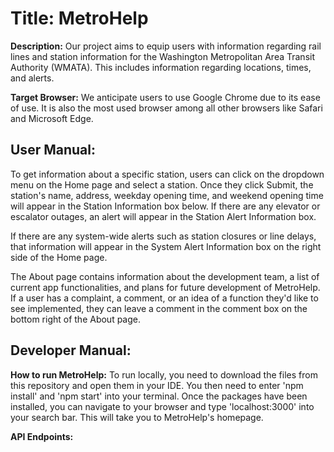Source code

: <h1><b>Title: MetroHelp</b></h1>

<b>Description:</b> 
Our project aims to equip users with information regarding rail lines and station information for the Washington Metropolitan Area Transit Authority  (WMATA). This includes information regarding locations, times, and alerts.

<b>Target Browser:</b> 
We anticipate users to use Google Chrome due to its ease of use. It is also the most used browser among all other browsers like Safari and Microsoft Edge.

<h2><b>User Manual:</b></h2>
To get information about a specific station, users can click on the dropdown menu on the Home page and select a station. Once they click Submit, the station's name, address, weekday opening time, and weekend opening time will appear in the Station Information box below. If there are any elevator or escalator outages, an alert will appear in the Station Alert Information box. 

If there are any system-wide alerts such as station closures or line delays, that information will appear in the System Alert Information box on the right side of the Home page. 

The About page contains information about the development team, a list of current app functionalities, and plans for future development of MetroHelp. If a user has a complaint, a comment, or an idea of a function they'd like to see implemented, they can leave a comment in the comment box on the bottom right of the About page. 

<h2><b>Developer Manual:</b></h2>

<b>How to run MetroHelp:</b>
To run locally, you need to download the files from this repository and open them in your IDE. You then need to enter 'npm install' and 'npm start' into your terminal. Once the packages have been installed, you can navigate to your browser and type 'localhost:3000' into your search bar. This will take you to MetroHelp's homepage. 

<b>API Endpoints:</b>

--

EXERCISE GOAL -
How many lines in the listing contain the word "appear"? Answer with the count and nothing else.

ANSWER BELOW -
2